Like any thing you own I am a shape,
designed to have a certain use; was born
to be placed on view. My circumference
may determine which shelf you put me on.
Am I ornamental? New? Then it makes sense
to have me on display. Older, I belong
in back. A lip may proclaim me pitcher,
bearer of wine, water, children. Pleasure
brims in me. Drink. Eat. I am a platter,
content to carry what you need. Measure
me, and tell me where I should be placed;
whether I may hold riches, food, or waste.
I was never as pure as the lily, never as sweet as the rose;
I was a thing that strangles up, an ugly, dirty bit o’ scrub,
That suffocated buttercups and muscled in on marigolds.
Unlike the lily I toiled, and unlike the rose I did not bud;
I was a thing that sprouted, climbed, an ugly tube that grew from slime,
On daisy heads and daffs I dined, and through my roots I ate up mud.
The lily wears an elegant gown, the rose wears elaborate garb;
I was a thin and dirty child, but now I’m fat and strong and wild,
Whole families of flowers have been defiled by my poisoned barbs.
The lily cries sweetly for mercy, the rose bends her soft head and begs;
But I am a thing without feeling or fears, they fall on deaf ears
As I squeeze dry their tears and drink their sweet sap to the dregs.
Poem for the Puya
Written for the wild flower, puya chilensis, which was in bloom for the first time in 10 years at the National Botanic Garden of Wales in 2012. The plant possesses spiked leaves which hook in small creatures and then feed from their blood; however, when it is bloom, its flowers are full of a sweet nectar which animals and even humans can drink.
Puya, they call you.
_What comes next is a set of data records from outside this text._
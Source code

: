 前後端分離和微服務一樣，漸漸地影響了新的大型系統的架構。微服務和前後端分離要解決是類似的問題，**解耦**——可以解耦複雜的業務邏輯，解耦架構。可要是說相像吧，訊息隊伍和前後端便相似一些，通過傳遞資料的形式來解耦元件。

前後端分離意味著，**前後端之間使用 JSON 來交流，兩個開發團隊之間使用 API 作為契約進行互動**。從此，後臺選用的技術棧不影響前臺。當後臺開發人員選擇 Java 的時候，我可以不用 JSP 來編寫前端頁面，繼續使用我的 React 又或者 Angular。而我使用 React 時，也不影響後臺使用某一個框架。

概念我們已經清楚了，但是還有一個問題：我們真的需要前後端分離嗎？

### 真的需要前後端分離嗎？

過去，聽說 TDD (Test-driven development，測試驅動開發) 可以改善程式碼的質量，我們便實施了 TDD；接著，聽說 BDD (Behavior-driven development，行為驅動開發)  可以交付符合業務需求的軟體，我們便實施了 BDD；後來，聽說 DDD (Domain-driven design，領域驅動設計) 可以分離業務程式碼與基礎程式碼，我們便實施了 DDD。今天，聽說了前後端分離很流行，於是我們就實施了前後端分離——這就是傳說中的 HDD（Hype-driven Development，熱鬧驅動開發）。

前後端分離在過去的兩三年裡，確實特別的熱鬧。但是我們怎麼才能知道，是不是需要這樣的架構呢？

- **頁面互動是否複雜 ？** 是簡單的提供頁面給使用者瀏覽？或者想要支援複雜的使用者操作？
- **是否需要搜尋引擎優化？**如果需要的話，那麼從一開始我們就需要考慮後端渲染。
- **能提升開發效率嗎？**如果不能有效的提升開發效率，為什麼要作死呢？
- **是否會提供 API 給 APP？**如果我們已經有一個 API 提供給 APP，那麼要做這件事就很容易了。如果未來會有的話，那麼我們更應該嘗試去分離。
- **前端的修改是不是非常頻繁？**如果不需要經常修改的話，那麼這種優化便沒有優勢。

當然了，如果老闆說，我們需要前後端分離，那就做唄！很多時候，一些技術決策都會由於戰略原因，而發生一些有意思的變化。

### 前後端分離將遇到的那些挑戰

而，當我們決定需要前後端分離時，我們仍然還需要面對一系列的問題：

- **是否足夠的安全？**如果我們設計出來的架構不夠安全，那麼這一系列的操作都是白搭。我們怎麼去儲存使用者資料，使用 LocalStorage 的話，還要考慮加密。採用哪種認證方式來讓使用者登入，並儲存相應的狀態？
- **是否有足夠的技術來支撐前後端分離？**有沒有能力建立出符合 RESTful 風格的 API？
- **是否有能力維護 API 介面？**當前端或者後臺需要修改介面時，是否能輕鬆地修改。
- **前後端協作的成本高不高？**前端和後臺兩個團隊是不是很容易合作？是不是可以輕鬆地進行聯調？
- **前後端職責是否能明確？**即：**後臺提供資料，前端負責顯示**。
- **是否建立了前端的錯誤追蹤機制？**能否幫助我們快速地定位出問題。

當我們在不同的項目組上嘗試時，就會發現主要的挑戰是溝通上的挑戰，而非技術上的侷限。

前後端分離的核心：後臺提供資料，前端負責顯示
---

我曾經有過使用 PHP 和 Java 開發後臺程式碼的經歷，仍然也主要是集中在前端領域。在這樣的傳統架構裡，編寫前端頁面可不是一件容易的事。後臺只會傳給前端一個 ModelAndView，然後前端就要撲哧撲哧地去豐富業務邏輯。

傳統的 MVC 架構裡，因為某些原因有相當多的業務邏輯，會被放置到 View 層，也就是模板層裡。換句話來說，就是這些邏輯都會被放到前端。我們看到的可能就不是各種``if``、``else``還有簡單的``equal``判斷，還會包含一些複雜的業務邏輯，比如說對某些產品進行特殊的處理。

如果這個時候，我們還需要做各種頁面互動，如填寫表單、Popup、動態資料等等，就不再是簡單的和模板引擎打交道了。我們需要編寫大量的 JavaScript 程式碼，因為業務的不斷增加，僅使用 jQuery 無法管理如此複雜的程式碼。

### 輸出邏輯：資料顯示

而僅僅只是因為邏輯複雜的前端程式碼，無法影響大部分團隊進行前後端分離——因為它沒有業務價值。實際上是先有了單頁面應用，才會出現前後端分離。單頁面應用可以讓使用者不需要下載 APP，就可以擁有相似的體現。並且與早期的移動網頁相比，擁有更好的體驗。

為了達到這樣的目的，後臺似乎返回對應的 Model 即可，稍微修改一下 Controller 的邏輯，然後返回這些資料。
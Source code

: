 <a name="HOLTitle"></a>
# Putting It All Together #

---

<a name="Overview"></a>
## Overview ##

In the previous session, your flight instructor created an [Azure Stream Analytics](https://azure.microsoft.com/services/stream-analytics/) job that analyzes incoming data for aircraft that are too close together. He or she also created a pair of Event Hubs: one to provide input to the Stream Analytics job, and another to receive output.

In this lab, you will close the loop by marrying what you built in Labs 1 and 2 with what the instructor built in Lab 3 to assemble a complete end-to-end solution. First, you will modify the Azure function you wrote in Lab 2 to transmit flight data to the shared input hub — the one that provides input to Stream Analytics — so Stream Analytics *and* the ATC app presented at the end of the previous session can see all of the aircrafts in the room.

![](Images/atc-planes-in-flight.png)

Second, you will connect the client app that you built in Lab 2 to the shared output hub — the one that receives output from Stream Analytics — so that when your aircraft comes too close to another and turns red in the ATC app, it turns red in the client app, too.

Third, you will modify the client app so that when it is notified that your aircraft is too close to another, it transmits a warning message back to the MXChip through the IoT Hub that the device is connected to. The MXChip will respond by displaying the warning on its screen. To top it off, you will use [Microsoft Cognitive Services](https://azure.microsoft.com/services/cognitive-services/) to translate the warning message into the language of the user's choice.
The word sticky
in their mouths. You prickle the roof
of the glass house, unsettle the groups
of visiting classes. Like a nettle, your
leaves are stingsharp, laced with thorns.
“Cruel”, they remark. Your taste is for
animal flesh, which they hook, pull in, and
starve to death. Their blood is your food.
Your bed more wet with this than dew.
from the Andes to Llanarthney you
came. A monster baby in a way: eight
feet tall and closer to a mutant than
a flower. Towering above the others,
a giant in the nursery. Cursed to slowness,
reliant on your new owners, still you
grew, your brontosaurus neck too thick
for them to prune; a Chilean imposter
that loomed above its human masters.
But now, a decade later, you’re in bud,
about to blossom. Your body as round
and fulsome as a woman’s. Crowds
come to marvel, wondering at your
beauty. Eyes hunger for your form.
Cameras snap and looks are thrown,
but sweeter than before. You ignore
them; take no note. Your name now
sweet as nectar in every thirsting throat.